Dr. Christopher S. Morrissey
Academic Interests: Term Logic / Peircean Semiotics / Speculative Metaphysics / Philosophy of Nature / Mimetic Theory
I wrote my M.A. thesis on Studies in Aristotle's Physics and my Ph.D. dissertation on René Girard's hominization hypothesis. My book of adaptations of Hesiod’s poetry, Hesiod: Theogony / Works and Days, has been published by Talonbooks. I am also a member of the Society of Biblical Literature, in order to present my philosophical studies of the Greek, Latin, and Hebrew texts to the scholarly community. I have served as Managing Editor (2012-2019) and Associate Editor (2020-2021) of The American Journal of Semiotics. My current research studies the relationship to semiotics of TFL (Traditional Formal Logic / Term Functor Logic): "While post-Fregean logicians tend to ignore or even denigrate the traditional logic of Aristotle and the Scholastics, new work in recent years has shown the viability of a renewed, extended, and strengthened logic of terms that shares fundamental features of the old syllogistic. A number of logicians, following the lead of Fred Sommers, have built just such a term logic. It is a system of formal logic that not only matches the expressive and inferential powers of today’s standard logic, but surpasses it and is far simpler and more natural," observes George Englebretsen. As part of this project, I am investigating the extensive tradition of medieval logic, especially the work of John of St. Thomas in his Cursus Philosophicus.
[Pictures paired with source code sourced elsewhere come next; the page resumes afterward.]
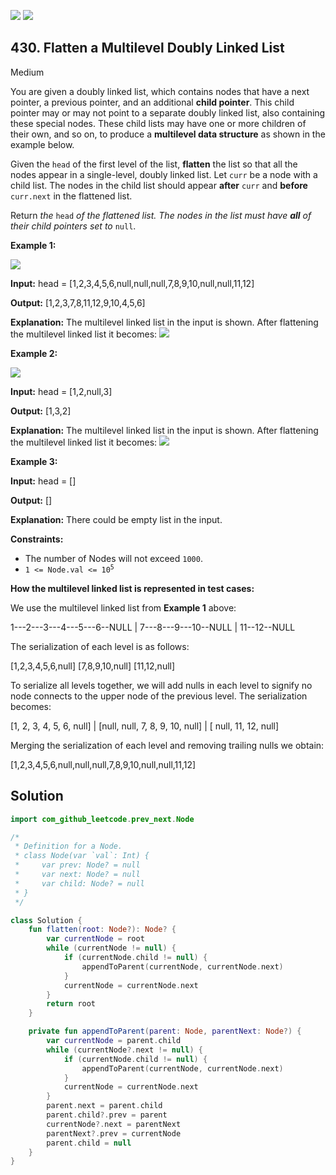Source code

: [![](https://img.shields.io/github/stars/javadev/LeetCode-in-Kotlin?label=Stars&style=flat-square)](https://github.com/javadev/LeetCode-in-Kotlin)
[![](https://img.shields.io/github/forks/javadev/LeetCode-in-Kotlin?label=Fork%20me%20on%20GitHub%20&style=flat-square)](https://github.com/javadev/LeetCode-in-Kotlin/fork)

## 430\. Flatten a Multilevel Doubly Linked List

Medium

You are given a doubly linked list, which contains nodes that have a next pointer, a previous pointer, and an additional **child pointer**. This child pointer may or may not point to a separate doubly linked list, also containing these special nodes. These child lists may have one or more children of their own, and so on, to produce a **multilevel data structure** as shown in the example below.

Given the `head` of the first level of the list, **flatten** the list so that all the nodes appear in a single-level, doubly linked list. Let `curr` be a node with a child list. The nodes in the child list should appear **after** `curr` and **before** `curr.next` in the flattened list.

Return _the_ `head` _of the flattened list. The nodes in the list must have **all** of their child pointers set to_ `null`.

**Example 1:**

![](https://assets.leetcode.com/uploads/2021/11/09/flatten11.jpg)

**Input:** head = [1,2,3,4,5,6,null,null,null,7,8,9,10,null,null,11,12]

**Output:** [1,2,3,7,8,11,12,9,10,4,5,6]

**Explanation:** The multilevel linked list in the input is shown. After flattening the multilevel linked list it becomes: ![](https://assets.leetcode.com/uploads/2021/11/09/flatten12.jpg)

**Example 2:**

![](https://assets.leetcode.com/uploads/2021/11/09/flatten2.1jpg)

**Input:** head = [1,2,null,3]

**Output:** [1,3,2]

**Explanation:** The multilevel linked list in the input is shown. After flattening the multilevel linked list it becomes: ![](https://assets.leetcode.com/uploads/2021/11/24/list.jpg)

**Example 3:**

**Input:** head = []

**Output:** []

**Explanation:** There could be empty list in the input.

**Constraints:**

*   The number of Nodes will not exceed `1000`.
*   <code>1 <= Node.val <= 10<sup>5</sup></code>

**How the multilevel linked list is represented in test cases:**

We use the multilevel linked list from **Example 1** above:

1---2---3---4---5---6--NULL \| 7---8---9---10--NULL \| 11--12--NULL

The serialization of each level is as follows:

[1,2,3,4,5,6,null] [7,8,9,10,null] [11,12,null]

To serialize all levels together, we will add nulls in each level to signify no node connects to the upper node of the previous level. The serialization becomes:

[1, 2, 3, 4, 5, 6, null] \| [null, null, 7, 8, 9, 10, null] \| [ null, 11, 12, null]

Merging the serialization of each level and removing trailing nulls we obtain:

[1,2,3,4,5,6,null,null,null,7,8,9,10,null,null,11,12]

## Solution

```kotlin
import com_github_leetcode.prev_next.Node

/*
 * Definition for a Node.
 * class Node(var `val`: Int) {
 *     var prev: Node? = null
 *     var next: Node? = null
 *     var child: Node? = null
 * }
 */

class Solution {
    fun flatten(root: Node?): Node? {
        var currentNode = root
        while (currentNode != null) {
            if (currentNode.child != null) {
                appendToParent(currentNode, currentNode.next)
            }
            currentNode = currentNode.next
        }
        return root
    }

    private fun appendToParent(parent: Node, parentNext: Node?) {
        var currentNode = parent.child
        while (currentNode?.next != null) {
            if (currentNode.child != null) {
                appendToParent(currentNode, currentNode.next)
            }
            currentNode = currentNode.next
        }
        parent.next = parent.child
        parent.child?.prev = parent
        currentNode?.next = parentNext
        parentNext?.prev = currentNode
        parent.child = null
    }
}
```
In metaphysics and natural theology, I am investigating how advanced computational formalizations of Aquinas' Five Ways and of various ontological arguments (e.g., Anselm, Descartes, Spinoza, Leibniz, Gödel) can improve our understanding of metaphysics, mimetic theory, and the philosophy of nature (especially physiosemiosis). In semiotics and philosophical logic, by building on TFL (Term Functor Logic), I am developing a formal pedagogical system called ATL (Aristotelian Term Logic) to serve as an elegant complement for the currently dominant paradigm of modern predicate logic. Most recently, this has involved integrating the insights of Ludlow and Zivanovic's DDS into extensions of my formal system known as ATL* and ATL**. I am also working on a new design of a linguistic system for interstellar communication based on logic: LC** (Lingua Cosmica Nova). All these interests come together in my current investigations into Schelling and the philosophy of nature.